Whisper to Me



Going out. Client. C U tmw?



I thought of Dad, banning me from seeing her. But he’d be at work from eleven in the morning …



Yeah. Wld have to be daytime tho.



The answer popped right up.



That’s cool. Maston Theater? Matinee of Toy Story.



Toy Story? I replied.



Hey don’t diss Pixar.



OK. What time?





1.


OK. Night, Paris.



Night, Cass.



I put the phone down. I lay down again and reached for the Haruki Murakami book on my nightstand.

“No,” said the voice.

“Oh hi,” I said. “Nice to hear from you. And thank you for waiting till after six p.m. to—”

“No reading.”

I thought of Dr. Lewis. I thought: I have nothing to lose here. “Or what?” I asked.

“Excuse me?”

“If I read my book, what are you going to do about it?”

The voice thought for a moment—this sounded different from when it went away. I can’t explain it. I mean, I could still feel it there. “I will make you cut off one of your toes.”

My toes curled. “How?”

“What?”

“How will you make me do that?”

“I will force you to.”

“No.”

Then the voice screamed at me. That was new. I mean, it was always saying horrible things. But the screaming was different. “Don’t push me! ” it screamed.

“I’m not pushing you. I’m just saying no.”

“Go to the kitchen this instant. Tell your dad you’re getting a glass of water. Take a bread knife, and come back up here. Then cut off your pinky toe on your left foot. Do it right now.”

“Or what?”

“What do you mean, or what?”

“I mean, if I don’t cut off my toe, what are you going to do about it?”

The voice thought. “I’m going to kill your father. No more injuries. No more minor ****. You don’t cut off your toe, your dad dies. Okay?”

You can’t imagine how scared I was. My eyes were filling with tears. It was dark out; my room was gloomy with shadows. I flicked on my bedside lamp. But that only made it worse. Now my clothes hanging on the door handle, my posters, my shelves, cast weird shapes on the walls and floor.

“I won’t do it,” I said.

“Then you will wake up in the morning and your father will be dead.”

I said nothing.

“He will die. Do you understand? I will kill him in his sleep. I will smother him until he stops breathing and his body is cold and dead.”

I said nothing.

“Get the bread knife. Now.”

“No.”

“Last chance, Cass.”

“No.”

The voice sighed. “He dies, then,” it said.

And then it did go. I felt it withdraw from the room.

From my head.





The voice didn’t speak then, but my mind was unquiet.

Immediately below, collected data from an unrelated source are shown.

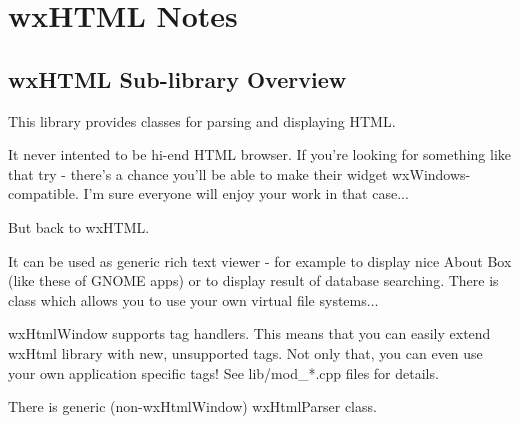\chapter{wxHTML Notes}\label{wxHTML}
%
%
\setfooter{\thepage}{}{}{}{}{\thepage}%

\section{wxHTML Sub-library Overview}\label{wxhtmloverview}

This library provides classes for parsing and displaying HTML.

It never intented to be hi-end HTML browser. If you're looking for
something like that try  - there's a 
chance you'll be able to make their widget wxWindows-compatible. I'm sure
everyone will enjoy your work in that case...

But back to wxHTML. 

It can be used as generic rich text viewer - for example to display 
nice About Box (like these of GNOME apps) or to display result of
database searching. There is  
class which allows you to use your own virtual file systems...

wxHtmlWindow supports tag handlers. This means that you can easily
extend wxHtml library  with new, unsupported tags. Not only that,
you can even use your own application specific tags!
See lib/mod_*.cpp files for details.

There is generic (non-wxHtmlWindow) wxHtmlParser class.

You get that word in old gothic novels, don’t you? Unquiet ghosts and so on.

That was my mind that night. My thoughts just raced around, like ghosts in a haunted house, unstoppable.

What if your dad dies because of you?

How selfish are you?

You really want to kill another parent?

Sometimes they were words, like that, and sometimes they were images. Scenes, flashing in and out of my consciousness.

Tiles.

Blood.

The house was mostly wood and I could hear it expanding or contracting or whatever houses do at night when they cool down. Outside, there was a strong wind coming from the ocean. I could smell it through the cracks of my windows, salty and holding the promise of distance and forgetting—a promise I wished it would make good on. I wished that wind would sweep into my head and rinse it clean, whistle through the cavities of my skull until there was nothing there but emptiness, and silence.

But the wind didn’t do that, and the voice was still in my head. “He’s going to die, he’s going to die, he’s going to die, he’s going to die like a dog on the ground, like your mother. It’s going to be your fault.”

The voice was everywhere. It was speaking, in my ears, as a voice, but it was merging with everything else too. The creaking and clicking and ticking of the house were all consonants, the wind outside was all vowels, and together the house and the wind were saying,

Your dad is going to die.

In the end I couldn’t stand it anymore, and I got some old headphones out of my nightstand—I had to dig under the piles of medication that I hadn’t been taking; archaeology. I plugged them into my radio and tuned it to a dead channel again, the way I used to block out the voice.